A solid core of heavier elements—iron, silicon, oxygen, carbon—formed first.

Once this seed got big enough, its gravity pulled in enormous amounts of hydrogen and helium, eventually building the gas giant we see today.

That would leave behind a well-defined, dense core buried deep inside.

Both theories had support.

We knew from earlier missions like Galileo that Jupiter is enriched with heavy elements, so it’s not “just gas.

” We also knew its magnetic field is generated by liquid metallic hydrogen, not a solid iron core like Earth’s.

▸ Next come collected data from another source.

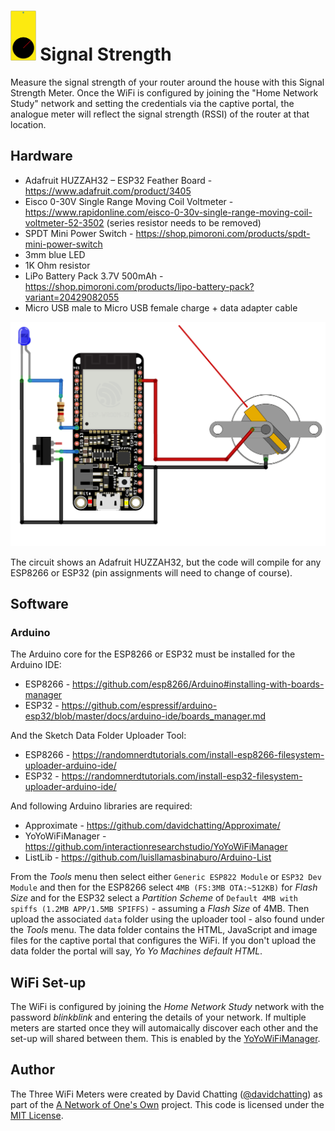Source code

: # <img src="SignalStrength-icon.svg" height=80px> Signal Strength
Measure the signal strength of your router around the house with this Signal Strength Meter. Once the WiFi is configured by joining the "Home Network Study" network and setting the credentials via the captive portal, the analogue meter will reflect the signal strength (RSSI) of the router at that location.

## Hardware
* Adafruit HUZZAH32 – ESP32 Feather Board - https://www.adafruit.com/product/3405
* Eisco 0-30V Single Range Moving Coil Voltmeter - https://www.rapidonline.com/eisco-0-30v-single-range-moving-coil-voltmeter-52-3502 (series resistor needs to be removed)
* SPDT Mini Power Switch - https://shop.pimoroni.com/products/spdt-mini-power-switch
* 3mm blue LED
* 1K Ohm resistor
* LiPo Battery Pack 3.7V 500mAh - https://shop.pimoroni.com/products/lipo-battery-pack?variant=20429082055
* Micro USB male to Micro USB female charge + data adapter cable

<img src="SignalStrength-circuit.png" width=600px/>

The circuit shows an Adafruit HUZZAH32, but the code will compile for any ESP8266 or ESP32 (pin assignments will need to change of course).

## Software
### Arduino
The Arduino core for the ESP8266 or ESP32 must be installed for the Arduino IDE:
* ESP8266 - https://github.com/esp8266/Arduino#installing-with-boards-manager
* ESP32 - https://github.com/espressif/arduino-esp32/blob/master/docs/arduino-ide/boards_manager.md

And the Sketch Data Folder Uploader Tool:
* ESP8266 - https://randomnerdtutorials.com/install-esp8266-filesystem-uploader-arduino-ide/
* ESP32 - https://randomnerdtutorials.com/install-esp32-filesystem-uploader-arduino-ide/

And following Arduino libraries are required:
* Approximate - https://github.com/davidchatting/Approximate/
* YoYoWiFiManager - https://github.com/interactionresearchstudio/YoYoWiFiManager
* ListLib - https://github.com/luisllamasbinaburo/Arduino-List

From the *Tools* menu then select either `Generic ESP822 Module` or `ESP32 Dev Module` and then for the ESP8266 select `4MB (FS:3MB OTA:~512KB)` for *Flash Size* and for the ESP32 select a *Partition Scheme* of `Default 4MB with spiffs (1.2MB APP/1.5MB SPIFFS)` - assuming a *Flash Size* of 4MB. Then upload the associated `data` folder using the uploader tool - also found under the *Tools* menu. The data folder contains the HTML, JavaScript and image files for the captive portal that configures the WiFi. If you don't upload the data folder the portal will say, *Yo Yo Machines default HTML*.

## WiFi Set-up
The WiFi is configured by joining the *Home Network Study* network with the password *blinkblink* and entering the details of your network. If multiple meters are started once they will automaically discover each other and the set-up will shared between them. This is enabled by the [YoYoWiFiManager](https://github.com/interactionresearchstudio/YoYoWiFiManager).

## Author
The Three WiFi Meters were created by David Chatting ([@davidchatting](https://twitter.com/davidchatting)) as part of the [A Network of One's Own](http://davidchatting.com/nooo/) project. This code is licensed under the [MIT License](LICENSE.txt).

But the structure of its interior—sharp core or fully mixed gas—remained frustratingly out of reach.

Then Juno arrived…

How Juno Weighed a Planet from Space
Launched in 2011 and in orbit around Jupiter since 2016, Juno carries one of the most precise gravitational instruments ever sent to another world.

Instead of drilling or landing, Juno used something far subtler: tiny changes in its own speed.

As Juno swooped just 4,200 km above Jupiter’s cloud tops in a highly elliptical polar orbit, variations in Jupiter’s gravity tugged on the spacecraft—speeding it up or slowing it down by as little as 0.01 millimetres per second.

Juno continuously sent radio signals back to Earth, and by analysing tiny Doppler shifts in those signals, scientists could map Jupiter’s gravitational field in exquisite detail.

Why gravity? Because gravity is a direct reflection of how mass is distributed inside a planet.

If Jupiter had a small, dense core, its gravity field would look different from that of a world with a diffuse interior.

Juno’s job was to reveal that hidden architecture.

What it found stunned everyone.

The Fuzzy Core: Neither Solid Nor Absent
Juno’s data ruled out both the fully solid and fully coreless models.

Jupiter does have a central concentration of heavy elements—but it is not a compact ball of rock.

Instead, its “core” is:
Diffuse rather than sharply defined

Spread over about half of Jupiter’s radius

Gradually blending into the surrounding hydrogen and helium

This is what scientists mean by a “fuzzy core.

” It’s as if the heavy elements that should form a solid centre are smeared out, mixed deeply into the planet’s interior rather than locked in a tight lump at the bottom.

This discovery created an immediate problem.

If gas giants form around solid cores, how did Jupiter’s core get so diluted?
If gas giants don’t need solid cores, why does Jupiter have any central concentration at all?
For a moment, theorists thought they had an answer.

The Giant Collision That Didn’t Quite Work
One of the first big ideas to explain the fuzziness was dramatic:
Maybe Jupiter used to have a solid core… until something smashed it.

In this scenario, a massive protoplanet—perhaps ten Earth masses or more—slammed into early Jupiter.

The impact would have shattered the solid core and stirred heavy elements upward, mixing them into the surrounding gas and creating the broad, diffuse core we see today.

Up to half of Jupiter’s core, some suggested, might even come from this intruding planet.

It was a neat theory.

Too neat.

When scientists ran detailed supercomputer simulations of such a collision, they ran into a problem.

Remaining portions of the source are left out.